In the next section of my video, I’ll draw portraits of Prophet Wroe and Adam Hood, forester, who will then introduce their own corners of the Rhubarb Triangle.

Camel Train

At last I’ve got those camels actually walking across the Gobi Desert. This is another Adobe Animate scene for my rhubarb animation, drawn in Adobe Fresco on my iPad Pro.

Marco Waves

Before I add Marco Polo himself to this scene of a lush growth of rhubarb in the mountains of Tangut, China, I wanted to perfect the waving hand, which in Adobe Animate is a Movie Clip symbol. Having animated the waving hand symbol, the movement is added to the cartoon as a Motion Tween.

Marco’s arm won’t be moving across the screen but my next Motion Tween challenge is two of Ghengis Khan’s camels laden with rhubarb, so I wanted to start with something simple.

Rhubarb Titles

Here’s the rough cut version of the titles of my Brief History of Rhubarb animation. There’s lots of little improvements I could make to this but I need to see the whole two or three minute film first before I get into those final touches.

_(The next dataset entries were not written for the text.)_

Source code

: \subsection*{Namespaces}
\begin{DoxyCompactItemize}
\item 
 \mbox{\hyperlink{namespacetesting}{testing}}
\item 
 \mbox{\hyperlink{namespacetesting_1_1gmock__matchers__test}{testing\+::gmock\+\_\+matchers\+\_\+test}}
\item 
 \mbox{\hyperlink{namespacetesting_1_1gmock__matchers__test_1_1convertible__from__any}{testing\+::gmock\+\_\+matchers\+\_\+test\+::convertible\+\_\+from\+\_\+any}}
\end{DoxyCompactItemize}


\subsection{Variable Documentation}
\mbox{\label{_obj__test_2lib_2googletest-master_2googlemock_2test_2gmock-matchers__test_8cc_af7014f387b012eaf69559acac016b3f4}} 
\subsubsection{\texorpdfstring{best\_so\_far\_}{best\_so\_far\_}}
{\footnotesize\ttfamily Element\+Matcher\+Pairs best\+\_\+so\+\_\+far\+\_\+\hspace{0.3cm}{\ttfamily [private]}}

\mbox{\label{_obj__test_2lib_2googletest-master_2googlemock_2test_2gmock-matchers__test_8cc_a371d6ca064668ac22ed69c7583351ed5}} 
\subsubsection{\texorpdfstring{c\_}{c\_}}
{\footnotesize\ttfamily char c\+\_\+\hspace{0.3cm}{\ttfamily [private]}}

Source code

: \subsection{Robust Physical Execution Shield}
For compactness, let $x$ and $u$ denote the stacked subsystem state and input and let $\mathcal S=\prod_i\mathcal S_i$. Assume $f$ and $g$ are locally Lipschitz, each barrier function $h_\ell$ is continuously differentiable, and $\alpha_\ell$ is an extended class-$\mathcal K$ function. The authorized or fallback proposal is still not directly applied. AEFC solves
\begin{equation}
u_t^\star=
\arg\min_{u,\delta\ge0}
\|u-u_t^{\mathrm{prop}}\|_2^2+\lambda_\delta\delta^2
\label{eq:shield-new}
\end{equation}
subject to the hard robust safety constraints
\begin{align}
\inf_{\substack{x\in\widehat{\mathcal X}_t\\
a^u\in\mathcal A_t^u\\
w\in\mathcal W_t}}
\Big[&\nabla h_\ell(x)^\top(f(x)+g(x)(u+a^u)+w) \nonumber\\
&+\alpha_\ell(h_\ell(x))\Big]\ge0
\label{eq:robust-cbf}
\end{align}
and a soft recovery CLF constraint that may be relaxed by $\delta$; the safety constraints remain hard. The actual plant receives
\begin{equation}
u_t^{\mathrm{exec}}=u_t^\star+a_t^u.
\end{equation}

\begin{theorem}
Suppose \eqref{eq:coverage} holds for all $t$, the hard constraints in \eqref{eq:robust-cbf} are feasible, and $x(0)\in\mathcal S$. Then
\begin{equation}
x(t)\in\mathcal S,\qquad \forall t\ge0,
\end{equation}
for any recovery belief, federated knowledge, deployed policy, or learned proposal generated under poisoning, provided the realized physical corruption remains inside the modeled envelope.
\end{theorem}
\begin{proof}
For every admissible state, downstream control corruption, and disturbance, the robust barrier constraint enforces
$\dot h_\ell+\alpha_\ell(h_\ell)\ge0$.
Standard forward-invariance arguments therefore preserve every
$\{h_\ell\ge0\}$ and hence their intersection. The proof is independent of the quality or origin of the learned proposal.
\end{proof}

Like so many wildlife photographers, I’ve gone for a bit of slow motion in my opening shot of a mammoth discovering that rhubarb leaves contain oxalic acid and other chemicals as a defence against grazing animals. The slow motion wasn’t deliberate, but I’m still getting used to the timeline in Adobe Animate.

The Rhubarb Patch

Rhubarb Patch

Having sorted out such knotty issues as the mammoth’s trunk, I’m now turning my attention to the titles for my Rhubarb Festival animation. This suitably homespun title introduces the section where we meet the head gardener, Rhuben, leans over his garden gate to talk rhubarb.

Mammoth Task

Animated GIF: the final animation will be an HD mp4

As a change from Character Animator, I went to another Adobe program, Animate, for the mammoth sequence. There’s a tool that adds a mesh to my drawing, so that I can deform the shape from frame to frame. Also very useful is that if I bend the trunk on frame 25 of a sequence it will add a smooth transition. When I worked on Watership Down we had key animators, who drew the start and finish of the movement of a character and other animators who filled in the gaps, a process known as tweening.

Once I’d mastered the techniques of tweening and warping the mesh, I then had difficulty bringing the whole thing together. My final lesson was that everything: the mammoth’s trunk, its right ear, its left ear and even the tusks, which don’t move at all, needed

Rhubarb Sketchbook

sketchbook

I’ve got most of my Brief History of Rhubarb animation in the can and all the artwork completed but I’m still working on the scene where a man picks up glass of rhubarb aperitif. It’s a surprisingly tricky bit of animation to get right but I’m determined not to fudge it and ‘cheat’, so hopefully I’ll get it to work smoothly over the weekend.

In the meantime I’m planning my next animation for the Rhubarb Festival Richard Bell’s Rhubarb Triangle Sketchbook.

My storyboard (above) gives the gist of it, a sketchbook brought to life, with the drawn characters, such as a Middleton collier, telling the story themselves. I’ll then pan around the page for close-ups of relevant pen and watercolour drawings.

storyboard

I’m using picture maps and pen and watercolour drawings that I drew for my booklet Walks in the Rhubarb Triangle, so I’ve got plenty of material to choose from to tell my story and conjure up an impression of Rhubarb Triangle country.

The Elusive Glass of Zucca

Rabarbaro Zucca

A man walks into a bar, not just any bar, this is the famed Zucca’s Bar in Milan, and orders the speciality, Rabarbaro Zucca, a rhubarb-based aperitif. But he’s out of luck, I’m only halfway through the tutorial on how a character picks up an object in the Adobe Character Animator tutorial, so he’s going to have to wait until tomorrow to finally get that drink.

The Rhubarb Express

My latest animation: the Rhubarb Express from Ardsley Station in the heart of Rhubarb Triangle, taking forced rhubarb to London.